If you want to study DNA methylation at the genomic level, you have your choice between several methods, but each has a trade-off.
For example, while whole genome bisulfite sequencing provides the highest resolution and most comprehensive detection of methylation patterns across the entire genome, the method requires significant starting material. Over 5 micrograms of genomic DNA is necessary to construct the library through ligation chemistry in this method. As a result, whole genome bisulfite sequencing cannot be used for DNA methylation analysis when the starting material is limited.
“When you are looking at cancer, for instance, you have limited amounts of starting material, and there’s evidence that there’s things going on with methylation in cancer tissues. Input is also often an issue in early development, which also has interesting methylation patterns,” says graduate student Andrew Adey who studies genomics in the lab of Jay Shendure at the University of Washington in Seattle.
But now, Adey and Shendure have developed a new bisulfite sequencing method that combines the best of both previous approaches. Their method requires as little as 1 nanogram of starting DNA while still providing high resolution and comprehensive analysis of DNA methylation patterns in the whole genome. Their trick is a library construction method that is more efficient than ligation chemistry, namely tagmentation.
In a paper published in Genome Research last week (1), Adey and Shendure describe their tagmentation-based whole genome bisulfite sequencing method. Instead of using ligation chemistry to construct a sequencing library in a multi-step process, the new approach uses the Tn5 transposase to fragment in vitro DNA and incorporate an adaptor at the same time. In comparison to ligation chemistry, the transposase approach is much more efficient, reducing the amount of starting DNA required.
“The goal is to have as much of our original DNA converted into strands flanked by methylated adaptors prior to the bisulfite treatment, so the yield going into it will as high as possible because the biggest hit is still the bisulfite treatment. But the upfront process is now much more efficient with this transposase process, so we get a lot more out of it,” says Adey.

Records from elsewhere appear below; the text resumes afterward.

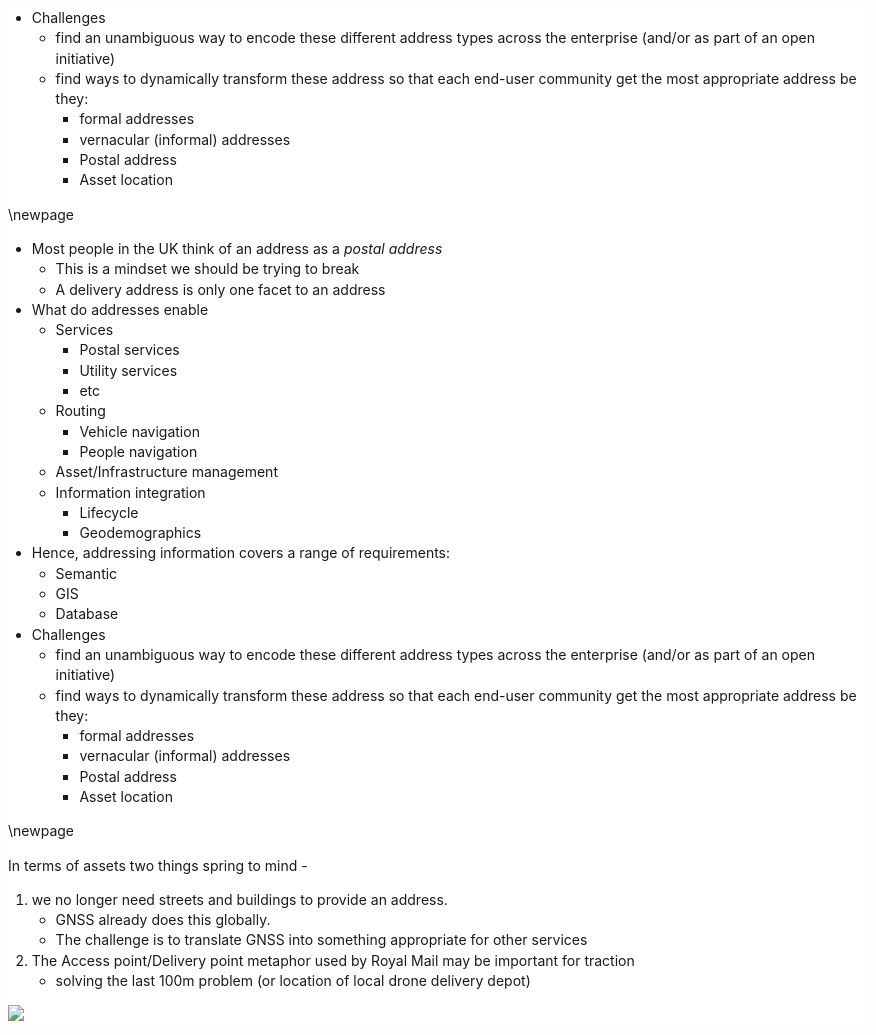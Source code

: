 

* Challenges
	* find an unambiguous way to encode these different address types across the enterprise (and/or as part of an open initiative)
	* find ways to dynamically transform these address so that each end-user community get the most appropriate address be they:
		* formal addresses
		* vernacular (informal) addresses 
		* Postal address
		* Asset location

\newpage

* Most people in the UK think of an address as a *postal address*
	* This is a mindset we should be trying to break
	* A delivery address is only one facet to an address
* What do addresses enable
	* Services
		* Postal services
		* Utility services
		* etc
	* Routing
		* Vehicle navigation
		* People navigation
	* Asset/Infrastructure management
	* Information integration
		* Lifecycle
		* Geodemographics
* Hence, addressing information covers a range of requirements:
	* Semantic
	* GIS
	* Database
* Challenges
	* find an unambiguous way to encode these different address types across the enterprise (and/or as part of an open initiative)
	* find ways to dynamically transform these address so that each end-user community get the most appropriate address be they:
		* formal addresses
		* vernacular (informal) addresses 
		* Postal address
		* Asset location



\newpage

In terms of assets two things spring to mind - 

1. we no longer need streets and buildings to provide an address. 
    * GNSS already does this globally. 
    * The challenge is to translate GNSS into something appropriate for other services
1. The Access point/Delivery point metaphor used by Royal Mail may be important for traction
    * solving the last 100m problem (or location of local drone delivery depot)

![](https://dl.dropboxusercontent.com/u/393477/ImageBank/ForAddresses/Guardian_Amazon_drone.png)
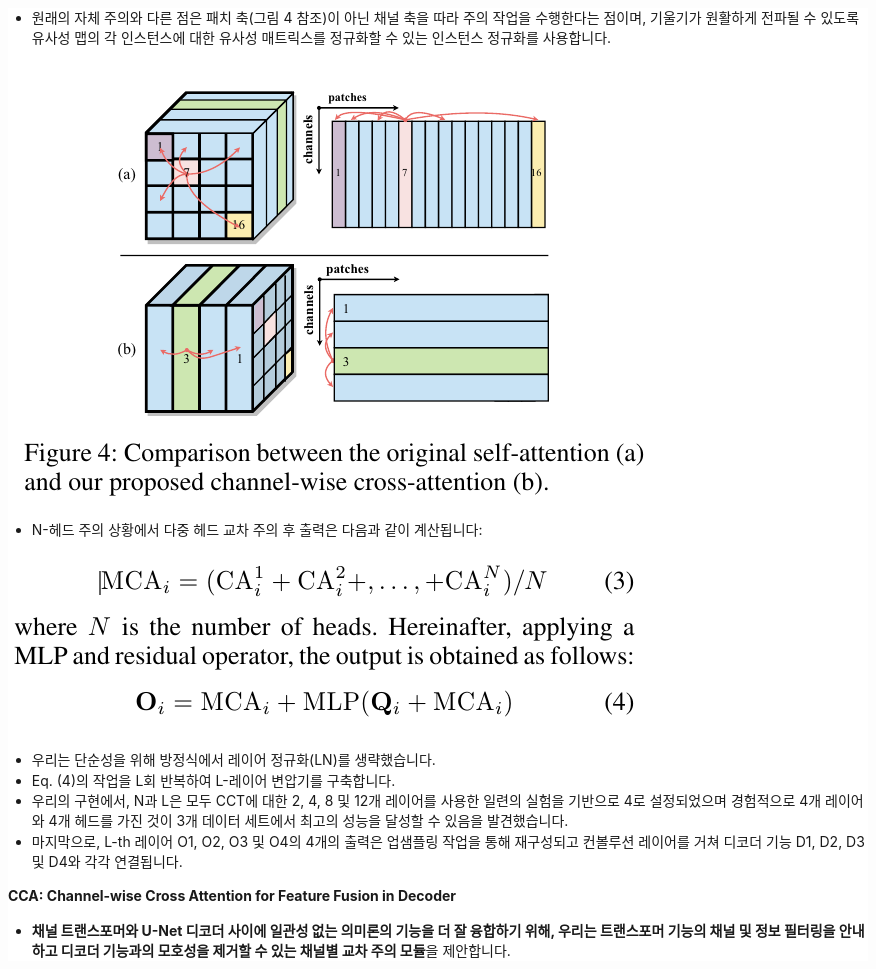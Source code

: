   - 원래의 자체 주의와 다른 점은 패치 축(그림 4 참조)이 아닌 채널 축을 따라 주의 작업을 수행한다는 점이며, 기울기가 원활하게 전파될 수 있도록 유사성 맵의 각 인스턴스에 대한 유사성 매트릭스를 정규화할 수 있는 인스턴스 정규화를 사용합니다.

![Alt text](images/image-7.png)

  - N-헤드 주의 상황에서 다중 헤드 교차 주의 후 출력은 다음과 같이 계산됩니다:

![Alt text](images/image-8.png)

  - 우리는 단순성을 위해 방정식에서 레이어 정규화(LN)를 생략했습니다. 
  - Eq. (4)의 작업을 L회 반복하여 L-레이어 변압기를 구축합니다. 
  - 우리의 구현에서, N과 L은 모두 CCT에 대한 2, 4, 8 및 12개 레이어를 사용한 일련의 실험을 기반으로 4로 설정되었으며 경험적으로 4개 레이어와 4개 헤드를 가진 것이 3개 데이터 세트에서 최고의 성능을 달성할 수 있음을 발견했습니다. 
  - 마지막으로, L-th 레이어 O1, O2, O3 및 O4의 4개의 출력은 업샘플링 작업을 통해 재구성되고 컨볼루션 레이어를 거쳐 디코더 기능 D1, D2, D3 및 D4와 각각 연결됩니다.

**CCA: Channel-wise Cross Attention for Feature Fusion in Decoder**
- **채널 트랜스포머와 U-Net 디코더 사이에 일관성 없는 의미론의 기능을 더 잘 융합하기 위해, 우리는 트랜스포머 기능의 채널 및 정보 필터링을 안내하고 디코더 기능과의 모호성을 제거할 수 있는 채널별 교차 주의 모듈**을 제안합니다.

This transposase approach is not new to Adey and Shedure. In a paper published last year in Genome Biology (2), the two scientists and colleagues described a similar tagmentation library construction approach for genomic sequencing. All in all, they found that even though their approach used less starting DNA than previously described protocols, it still provided comparable coverage. At that time, they developed several protocols, including ones for sub-nanogram library construction and exome capture from 50 ng of DNA.
“It’s really a natural extension of the standard transposase-based DNA-seq library prep,” says Adey. “But you can’t just methylate the adapters and do the standard library prep because of the bisulfite treatment. It yields single-stranded DNA, so you can’t have a second adaptor.”
To adapt the process, Adey and Shendure first incorporated a single adapter that was methylated, except for the transposase recognition sequence. They then employed an oligo replacement strategy to add on a second methylated adaptor by annealing it and performing gap repair on the resulting nine base-pair gap. This resulted in each strand having both a 5’ and 3’ adapter at its ends.
“There were a lot of questions initially that involved whether or not the transposase could be loaded with methylated adaptors, but we seemed to have no problems with that,” say Adey.
To test their transposase library construction, Adey and Shedure analyzed a lymphoblastoid cell line with both their transposase method and the ligation chemistry method, with various starting sample sizes. As a result, they found the two approaches were relatively in agreement even though their approach used significantly less starting material.
In the long run, this approach will provide a new choice for epigenetic researchers looking to do DNA methylation analysis when their sample size is limited, such as in cancer methylation studies. Furthermore, Adey and Shendure plan to continue optimizing the method, continuously trying to pull more out of less starting material.
“It works pretty well now, but ideally we want to get it to the point where you can use this method for extremely low inputs, even lower than we’ve done in the paper,” says Adey. “We have one nanogram libraries that work OK in the paper, and we’d like to boost that up and go into the sub-nanogram range.”
1. Adey, A., and J. Shendure. 2012. Ultra-low-input, tagmentation-based whole genome bisulfite sequencing. Genome Research (March).
2. Adey, A., H. G. Morrison, Asan, X. Xun, J. O. Kitzman, E. H. Turner, B. Stackhouse, A. P. MacKenzie, N. C. Caruccio, X. Zhang, and J. Shendure. 2010. Rapid, low-input, low-bias construction of shotgun fragment libraries by high-density in vitro transposition. Genome Biology 11(12):R119+.